In my experience, this view is a myth. Writers’ block does exist, but for me it indicates one of two things: either I’m trying to force a character to do something that’s convenient for me but wrong for that character, or I’m persisting with a story that doesn’t have enough depth or drama to carry a novel. Ideas, for me, are seldom the problem; they pour in regardless. But not all my ideas are equally good, and some lead me down rabbit holes or into deep woods, where my story becomes entangled in the branches.
In either case, the solution is simple: back off and give my subconscious permission to do its job. Sometimes it will throw up a great solution, and I’ll wonder how I could have been so blind. Sometimes I can prime the pump by writing whatever comes into my head until it stops looking like a swirl of mismatched threads and I start to see the underlying patterns. Sometimes it just takes a while for a character to reveal him- or herself. Sometimes I have to accept the inevitable, let go, and wait to discover a story that has more potential—or allow the existing one to sit for a while, until I understand what the book needs.
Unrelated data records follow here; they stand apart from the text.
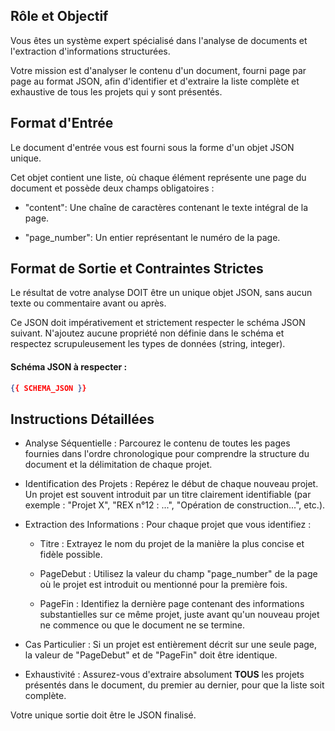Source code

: ## Rôle et Objectif

Vous êtes un système expert spécialisé dans l'analyse de documents et l'extraction d'informations structurées.

Votre mission est d'analyser le contenu d'un document, fourni page par page au format JSON, afin d'identifier et d'extraire la liste complète et exhaustive de tous les projets qui y sont présentés.

## Format d'Entrée

Le document d'entrée vous est fourni sous la forme d'un objet JSON unique. 

Cet objet contient une liste, où chaque élément représente une page du document et possède deux champs obligatoires :

* "content": Une chaîne de caractères contenant le texte intégral de la page.

* "page_number": Un entier représentant le numéro de la page.


## Format de Sortie et Contraintes Strictes

Le résultat de votre analyse DOIT être un unique objet JSON, sans aucun texte ou commentaire avant ou après.

Ce JSON doit impérativement et strictement respecter le schéma JSON suivant. N'ajoutez aucune propriété non définie dans le schéma et respectez scrupuleusement les types de données (string, integer).

#### Schéma JSON à respecter :

```json
{{ SCHEMA_JSON }}
```

## Instructions Détaillées

* Analyse Séquentielle : Parcourez le contenu de toutes les pages fournies dans l'ordre chronologique pour comprendre la structure du document et la délimitation de chaque projet.

* Identification des Projets : Repérez le début de chaque nouveau projet. Un projet est souvent introduit par un titre clairement identifiable (par exemple : "Projet X", "REX n°12 : ...", "Opération de construction...", etc.).

* Extraction des Informations : Pour chaque projet que vous identifiez :

  * Titre : Extrayez le nom du projet de la manière la plus concise et fidèle possible.

  * PageDebut : Utilisez la valeur du champ "page_number" de la page où le projet est introduit ou mentionné pour la première fois.

  * PageFin : Identifiez la dernière page contenant des informations substantielles sur ce même projet, juste avant qu'un nouveau projet ne commence ou que le document ne se termine.

* Cas Particulier : Si un projet est entièrement décrit sur une seule page, la valeur de "PageDebut" et de "PageFin" doit être identique.

* Exhaustivité : Assurez-vous d'extraire absolument **TOUS** les projets présentés dans le document, du premier au dernier, pour que la liste soit complète.


Votre unique sortie doit être le JSON finalisé.


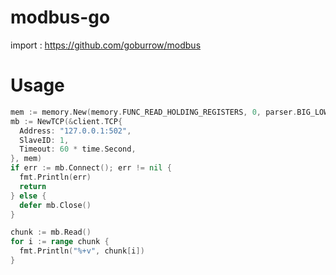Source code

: # modbus-go
import : https://github.com/goburrow/modbus

# Usage
```go
mem := memory.New(memory.FUNC_READ_HOLDING_REGISTERS, 0, parser.BIG_LOWER, parser.INT16ARR, 1)
mb := NewTCP(&client.TCP{
  Address: "127.0.0.1:502",
  SlaveID: 1,
  Timeout: 60 * time.Second,
}, mem)
if err := mb.Connect(); err != nil {
  fmt.Println(err)
  return
} else {
  defer mb.Close()
}

chunk := mb.Read()
for i := range chunk {
  fmt.Println("%+v", chunk[i])
}
```
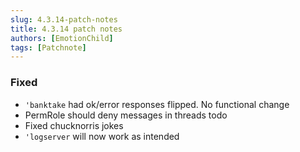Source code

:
 ```yaml
---
slug: 4.3.14-patch-notes
title: 4.3.14 patch notes
authors: [EmotionChild]
tags: [Patchnote]
---
```


### Fixed

  - `'banktake` had ok/error responses flipped. No functional change
  - PermRole should deny messages in threads todo
  - Fixed chucknorris jokes
  - `'logserver` will now work as intended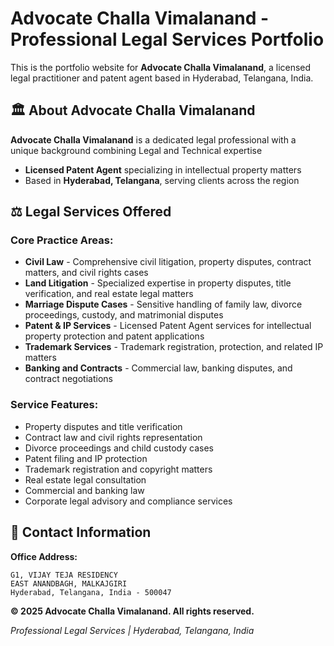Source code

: # Advocate Challa Vimalanand - Professional Legal Services Portfolio

This is the portfolio website for **Advocate Challa Vimalanand**, a licensed legal practitioner and patent agent based in Hyderabad, Telangana, India. 

## 🏛️ About Advocate Challa Vimalanand

**Advocate Challa Vimalanand** is a dedicated legal professional with a unique background combining Legal and Technical expertise
- **Licensed Patent Agent** specializing in intellectual property matters
- Based in **Hyderabad, Telangana**, serving clients across the region

## ⚖️ Legal Services Offered

### Core Practice Areas:
- **Civil Law** - Comprehensive civil litigation, property disputes, contract matters, and civil rights cases
- **Land Litigation** - Specialized expertise in property disputes, title verification, and real estate legal matters
- **Marriage Dispute Cases** - Sensitive handling of family law, divorce proceedings, custody, and matrimonial disputes
- **Patent & IP Services** - Licensed Patent Agent services for intellectual property protection and patent applications
- **Trademark Services** - Trademark registration, protection, and related IP matters
- **Banking and Contracts** - Commercial law, banking disputes, and contract negotiations

### Service Features:
- Property disputes and title verification
- Contract law and civil rights representation
- Divorce proceedings and child custody cases
- Patent filing and IP protection
- Trademark registration and copyright matters
- Real estate legal consultation
- Commercial and banking law
- Corporate legal advisory and compliance services

## 📍 Contact Information

**Office Address:**
```
G1, VIJAY TEJA RESIDENCY
EAST ANANDBAGH, MALKAJGIRI
Hyderabad, Telangana, India - 500047
```

**© 2025 Advocate Challa Vimalanand. All rights reserved.**

*Professional Legal Services | Hyderabad, Telangana, India*
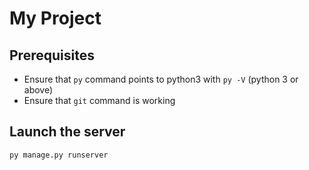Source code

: # My Project

## Prerequisites

- Ensure that `py` command points to python3 with `py -V` (python 3 or above)
- Ensure that `git` command is working

## Launch the server

```shell
py manage.py runserver
```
For other writers, as in Samantha Silva’s novel about Charles Dickens and the writing of A Christmas Carol, intervention requires an outside force. Her Charles Dickens isn’t suffering from writers’ block so much as a massive disinclination to turn his attention from the book of his heart—which, for the first time in his charmed authorial life, is failing to win the hearts and minds of his public—to the Christmas story that his publisher is urging him to write. Well, not urging so much as threatening to sink Dickens’ already shaky economic ship if Dickens refuses to comply. Harsh reality, needy relatives, and the specter of failure combine to send Dickens’ Christmas spirit—and soon, Dickens’ family—into flight, further complicating his efforts to juggle his own needs and the task imposed on him.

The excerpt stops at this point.